Saved data entries:
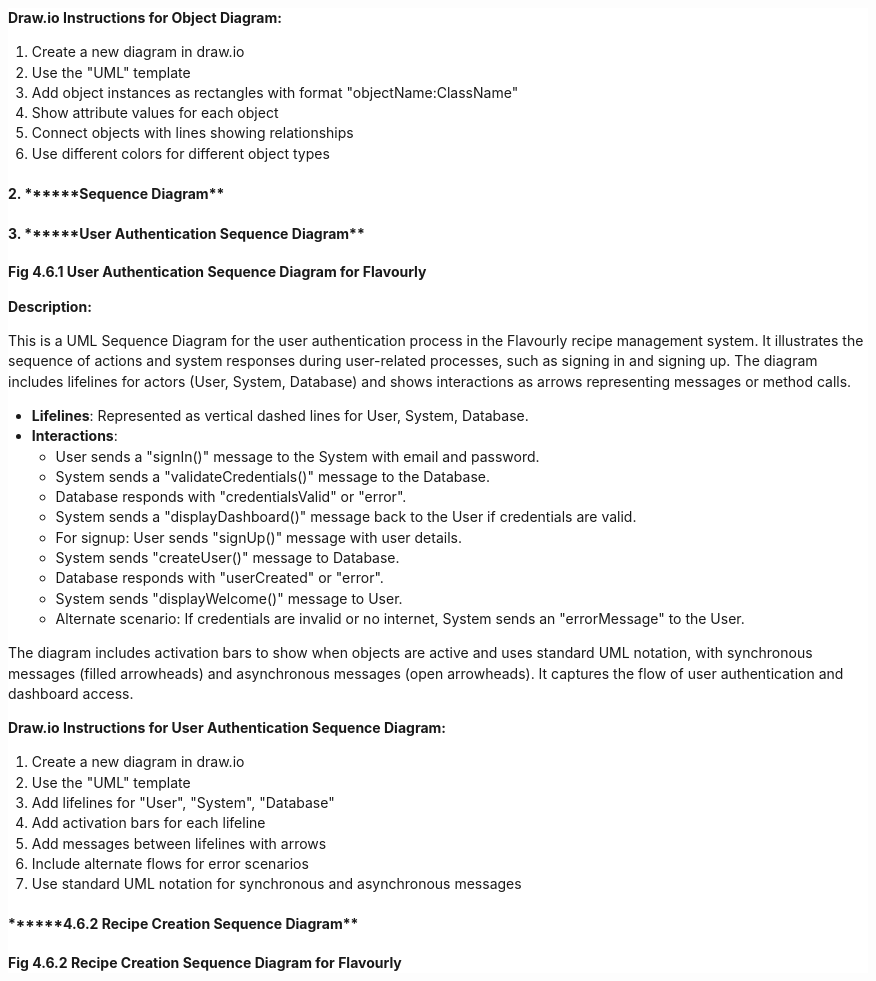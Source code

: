 **Draw.io Instructions for Object Diagram:**

1. Create a new diagram in draw.io
2. Use the "UML" template
3. Add object instances as rectangles with format "objectName:ClassName"
4. Show attribute values for each object
5. Connect objects with lines showing relationships
6. Use different colors for different object types

#### 2. **<a name="_bookmark26"></a>\*\***Sequence Diagram\*\*

#### 3. **<a name="_bookmark27"></a>\*\***User Authentication Sequence Diagram\*\*

**Fig 4.6.1 User Authentication Sequence Diagram for Flavourly**

**Description:**

This is a UML Sequence Diagram for the user authentication process in the Flavourly recipe management system. It illustrates the sequence of actions and system responses during user-related processes, such as signing in and signing up. The diagram includes lifelines for actors (User, System, Database) and shows interactions as arrows representing messages or method calls.

- **Lifelines**: Represented as vertical dashed lines for User, System, Database.
- **Interactions**:
  - User sends a "signIn()" message to the System with email and password.
  - System sends a "validateCredentials()" message to the Database.
  - Database responds with "credentialsValid" or "error".
  - System sends a "displayDashboard()" message back to the User if credentials are valid.
  - For signup: User sends "signUp()" message with user details.
  - System sends "createUser()" message to Database.
  - Database responds with "userCreated" or "error".
  - System sends "displayWelcome()" message to User.
  - Alternate scenario: If credentials are invalid or no internet, System sends an "errorMessage" to the User.

The diagram includes activation bars to show when objects are active and uses standard UML notation, with synchronous messages (filled arrowheads) and asynchronous messages (open arrowheads). It captures the flow of user authentication and dashboard access.

**Draw.io Instructions for User Authentication Sequence Diagram:**

1. Create a new diagram in draw.io
2. Use the "UML" template
3. Add lifelines for "User", "System", "Database"
4. Add activation bars for each lifeline
5. Add messages between lifelines with arrows
6. Include alternate flows for error scenarios
7. Use standard UML notation for synchronous and asynchronous messages

#### **<a name="_bookmark28"></a>\*\***4.6.2 Recipe Creation Sequence Diagram\*\*

**Fig 4.6.2 Recipe Creation Sequence Diagram for Flavourly**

- _WHAT YOU ARE ASKED TO DO_:
Beginning at the line above that contains "to the Database.", return each line exactly through the line that contains "- Alternate scenario: If", and no others.

- _SOLUTION BELOW_:
  - System sends a "validateCredentials()" message to the Database.
  - Database responds with "credentialsValid" or "error".
  - System sends a "displayDashboard()" message back to the User if credentials are valid.
  - For signup: User sends "signUp()" message with user details.
  - System sends "createUser()" message to Database.
  - Database responds with "userCreated" or "error".
  - System sends "displayWelcome()" message to User.
  - Alternate scenario: If credentials are invalid or no internet, System sends an "errorMessage" to the User.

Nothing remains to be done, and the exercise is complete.